■ Exercise:
List each line of the data that holds the string "definition".

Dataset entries
= = =
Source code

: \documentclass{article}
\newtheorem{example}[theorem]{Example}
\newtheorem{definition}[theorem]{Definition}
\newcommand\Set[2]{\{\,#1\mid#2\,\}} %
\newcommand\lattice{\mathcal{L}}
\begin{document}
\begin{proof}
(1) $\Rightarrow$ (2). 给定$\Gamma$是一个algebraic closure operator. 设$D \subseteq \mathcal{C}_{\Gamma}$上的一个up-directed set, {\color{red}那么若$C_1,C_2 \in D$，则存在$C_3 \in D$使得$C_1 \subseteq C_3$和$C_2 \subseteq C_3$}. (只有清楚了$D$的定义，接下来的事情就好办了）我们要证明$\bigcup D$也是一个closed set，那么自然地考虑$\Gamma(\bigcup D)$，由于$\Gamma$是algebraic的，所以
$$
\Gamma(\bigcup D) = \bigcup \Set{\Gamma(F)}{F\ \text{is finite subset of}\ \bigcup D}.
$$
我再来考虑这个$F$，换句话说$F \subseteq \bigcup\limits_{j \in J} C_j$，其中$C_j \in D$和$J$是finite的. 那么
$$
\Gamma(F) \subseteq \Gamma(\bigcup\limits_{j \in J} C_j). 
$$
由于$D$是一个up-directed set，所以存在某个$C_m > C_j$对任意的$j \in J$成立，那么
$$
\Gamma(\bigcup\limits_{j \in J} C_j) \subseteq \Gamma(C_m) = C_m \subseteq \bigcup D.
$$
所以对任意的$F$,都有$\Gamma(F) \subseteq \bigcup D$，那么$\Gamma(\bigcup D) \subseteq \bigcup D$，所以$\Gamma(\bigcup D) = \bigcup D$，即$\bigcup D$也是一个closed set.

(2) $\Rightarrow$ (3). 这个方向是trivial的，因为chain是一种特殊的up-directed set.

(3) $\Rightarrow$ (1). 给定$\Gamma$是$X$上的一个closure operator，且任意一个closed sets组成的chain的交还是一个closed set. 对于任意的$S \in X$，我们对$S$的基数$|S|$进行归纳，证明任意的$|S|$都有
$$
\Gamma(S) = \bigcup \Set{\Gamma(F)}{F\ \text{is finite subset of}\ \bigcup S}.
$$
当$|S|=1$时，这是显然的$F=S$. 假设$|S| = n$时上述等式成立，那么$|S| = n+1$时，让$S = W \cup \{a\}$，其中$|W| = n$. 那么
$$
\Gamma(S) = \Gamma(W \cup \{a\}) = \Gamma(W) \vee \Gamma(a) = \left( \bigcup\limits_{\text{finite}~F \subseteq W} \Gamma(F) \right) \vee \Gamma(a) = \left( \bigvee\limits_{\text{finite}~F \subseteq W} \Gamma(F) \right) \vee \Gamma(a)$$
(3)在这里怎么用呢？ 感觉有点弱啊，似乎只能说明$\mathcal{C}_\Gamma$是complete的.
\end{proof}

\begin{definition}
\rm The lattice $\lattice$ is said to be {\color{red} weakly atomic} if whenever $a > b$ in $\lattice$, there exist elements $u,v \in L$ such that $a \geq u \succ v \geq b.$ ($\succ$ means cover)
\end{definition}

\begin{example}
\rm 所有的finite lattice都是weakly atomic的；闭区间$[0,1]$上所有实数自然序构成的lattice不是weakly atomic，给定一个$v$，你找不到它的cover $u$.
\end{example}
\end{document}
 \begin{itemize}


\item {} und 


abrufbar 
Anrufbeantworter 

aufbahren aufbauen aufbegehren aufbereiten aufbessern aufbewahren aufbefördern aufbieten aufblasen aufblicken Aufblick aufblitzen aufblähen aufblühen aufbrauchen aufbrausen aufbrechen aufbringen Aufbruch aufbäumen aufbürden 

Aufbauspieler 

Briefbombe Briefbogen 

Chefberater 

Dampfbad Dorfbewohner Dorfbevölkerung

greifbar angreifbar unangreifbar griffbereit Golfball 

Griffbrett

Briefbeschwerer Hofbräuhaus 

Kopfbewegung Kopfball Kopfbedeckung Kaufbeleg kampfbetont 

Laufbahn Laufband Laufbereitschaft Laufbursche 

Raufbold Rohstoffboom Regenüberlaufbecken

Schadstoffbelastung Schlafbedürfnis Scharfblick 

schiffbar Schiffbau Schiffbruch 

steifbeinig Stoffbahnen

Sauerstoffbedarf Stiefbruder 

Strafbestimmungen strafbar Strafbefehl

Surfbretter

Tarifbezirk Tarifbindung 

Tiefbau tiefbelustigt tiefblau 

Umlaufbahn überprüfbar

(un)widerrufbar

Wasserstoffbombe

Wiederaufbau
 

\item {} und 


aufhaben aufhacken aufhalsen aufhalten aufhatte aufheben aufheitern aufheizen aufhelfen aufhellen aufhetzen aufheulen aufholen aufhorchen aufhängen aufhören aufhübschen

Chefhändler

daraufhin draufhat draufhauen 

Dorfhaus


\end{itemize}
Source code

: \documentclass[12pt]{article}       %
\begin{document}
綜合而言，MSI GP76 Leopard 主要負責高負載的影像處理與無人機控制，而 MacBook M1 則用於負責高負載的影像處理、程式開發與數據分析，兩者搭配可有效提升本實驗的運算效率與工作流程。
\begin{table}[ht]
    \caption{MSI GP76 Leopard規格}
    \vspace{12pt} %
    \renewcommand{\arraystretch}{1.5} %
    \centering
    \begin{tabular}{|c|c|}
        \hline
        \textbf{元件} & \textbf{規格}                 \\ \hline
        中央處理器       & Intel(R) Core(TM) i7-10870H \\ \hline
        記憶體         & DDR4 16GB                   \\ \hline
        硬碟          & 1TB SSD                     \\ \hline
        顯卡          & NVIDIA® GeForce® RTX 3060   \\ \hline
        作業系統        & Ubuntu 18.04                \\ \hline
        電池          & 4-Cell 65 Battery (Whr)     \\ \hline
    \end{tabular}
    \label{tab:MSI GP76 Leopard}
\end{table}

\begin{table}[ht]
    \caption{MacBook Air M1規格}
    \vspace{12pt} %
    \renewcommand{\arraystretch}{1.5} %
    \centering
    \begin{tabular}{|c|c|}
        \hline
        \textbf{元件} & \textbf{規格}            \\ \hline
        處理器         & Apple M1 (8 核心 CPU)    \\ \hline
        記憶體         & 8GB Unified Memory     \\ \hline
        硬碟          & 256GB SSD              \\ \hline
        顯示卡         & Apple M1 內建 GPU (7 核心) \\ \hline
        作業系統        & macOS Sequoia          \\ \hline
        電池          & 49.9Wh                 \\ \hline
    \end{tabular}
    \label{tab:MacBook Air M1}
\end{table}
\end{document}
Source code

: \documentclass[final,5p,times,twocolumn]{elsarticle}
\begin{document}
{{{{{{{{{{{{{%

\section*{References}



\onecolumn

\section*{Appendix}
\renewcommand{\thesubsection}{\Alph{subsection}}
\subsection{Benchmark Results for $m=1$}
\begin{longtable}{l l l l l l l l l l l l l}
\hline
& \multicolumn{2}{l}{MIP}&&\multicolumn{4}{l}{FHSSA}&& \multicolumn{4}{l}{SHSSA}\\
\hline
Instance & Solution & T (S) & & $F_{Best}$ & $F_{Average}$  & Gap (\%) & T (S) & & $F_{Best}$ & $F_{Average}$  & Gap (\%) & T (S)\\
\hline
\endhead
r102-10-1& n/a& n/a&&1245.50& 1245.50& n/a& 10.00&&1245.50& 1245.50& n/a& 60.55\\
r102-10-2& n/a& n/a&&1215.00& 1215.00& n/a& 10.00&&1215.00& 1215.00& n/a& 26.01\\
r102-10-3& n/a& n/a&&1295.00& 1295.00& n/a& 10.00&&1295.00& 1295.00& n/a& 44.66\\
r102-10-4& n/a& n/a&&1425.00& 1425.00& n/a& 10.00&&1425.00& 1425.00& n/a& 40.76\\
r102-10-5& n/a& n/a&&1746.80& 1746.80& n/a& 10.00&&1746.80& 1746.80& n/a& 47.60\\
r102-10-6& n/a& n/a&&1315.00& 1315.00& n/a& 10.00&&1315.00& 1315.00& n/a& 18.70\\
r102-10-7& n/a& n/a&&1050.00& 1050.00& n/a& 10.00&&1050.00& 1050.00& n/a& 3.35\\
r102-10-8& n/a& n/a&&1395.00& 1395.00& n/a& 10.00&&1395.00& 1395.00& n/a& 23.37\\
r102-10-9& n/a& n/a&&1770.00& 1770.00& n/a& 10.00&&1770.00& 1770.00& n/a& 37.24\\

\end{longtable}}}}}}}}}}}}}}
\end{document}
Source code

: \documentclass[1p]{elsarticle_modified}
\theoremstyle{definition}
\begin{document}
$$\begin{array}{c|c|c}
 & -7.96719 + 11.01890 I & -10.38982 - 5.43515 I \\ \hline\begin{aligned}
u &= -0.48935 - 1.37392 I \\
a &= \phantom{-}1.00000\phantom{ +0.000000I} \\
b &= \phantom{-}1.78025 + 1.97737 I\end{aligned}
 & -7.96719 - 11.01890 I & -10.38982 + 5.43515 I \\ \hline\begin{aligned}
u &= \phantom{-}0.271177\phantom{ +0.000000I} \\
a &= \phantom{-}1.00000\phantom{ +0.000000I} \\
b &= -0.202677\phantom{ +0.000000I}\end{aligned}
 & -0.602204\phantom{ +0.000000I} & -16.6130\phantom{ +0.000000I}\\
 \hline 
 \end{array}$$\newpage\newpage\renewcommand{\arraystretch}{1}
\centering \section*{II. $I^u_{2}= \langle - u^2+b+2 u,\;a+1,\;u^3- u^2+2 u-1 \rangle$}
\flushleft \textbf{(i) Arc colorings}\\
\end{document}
= = =
■ Answer section:
\newtheorem{definition}[theorem]{Definition}
\begin{definition}
\end{definition}
\theoremstyle{definition}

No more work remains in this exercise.